→ **Exercise directions**: Write out the full listing, matching it line for line.

→ **Data shown**:
▼

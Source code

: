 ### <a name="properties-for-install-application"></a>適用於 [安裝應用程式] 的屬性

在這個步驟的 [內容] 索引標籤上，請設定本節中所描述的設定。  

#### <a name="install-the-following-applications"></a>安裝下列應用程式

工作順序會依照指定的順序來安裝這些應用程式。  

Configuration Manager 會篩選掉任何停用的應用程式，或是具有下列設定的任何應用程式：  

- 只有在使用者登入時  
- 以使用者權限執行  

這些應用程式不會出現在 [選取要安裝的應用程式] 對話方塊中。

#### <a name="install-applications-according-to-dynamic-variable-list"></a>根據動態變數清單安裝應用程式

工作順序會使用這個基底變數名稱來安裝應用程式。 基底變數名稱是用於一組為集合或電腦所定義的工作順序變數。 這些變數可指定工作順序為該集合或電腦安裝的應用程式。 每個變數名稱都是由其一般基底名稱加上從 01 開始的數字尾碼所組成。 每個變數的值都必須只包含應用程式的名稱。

▲

→ **Exercise output**:
Source code

: ### <a name="properties-for-install-application"></a>適用於 [安裝應用程式] 的屬性

在這個步驟的 [內容] 索引標籤上，請設定本節中所描述的設定。  

#### <a name="install-the-following-applications"></a>安裝下列應用程式

工作順序會依照指定的順序來安裝這些應用程式。  

Configuration Manager 會篩選掉任何停用的應用程式，或是具有下列設定的任何應用程式：  

- 只有在使用者登入時  
- 以使用者權限執行  

這些應用程式不會出現在 [選取要安裝的應用程式] 對話方塊中。

#### <a name="install-applications-according-to-dynamic-variable-list"></a>根據動態變數清單安裝應用程式

工作順序會使用這個基底變數名稱來安裝應用程式。 基底變數名稱是用於一組為集合或電腦所定義的工作順序變數。 這些變數可指定工作順序為該集合或電腦安裝的應用程式。 每個變數名稱都是由其一般基底名稱加上從 01 開始的數字尾碼所組成。 每個變數的值都必須只包含應用程式的名稱。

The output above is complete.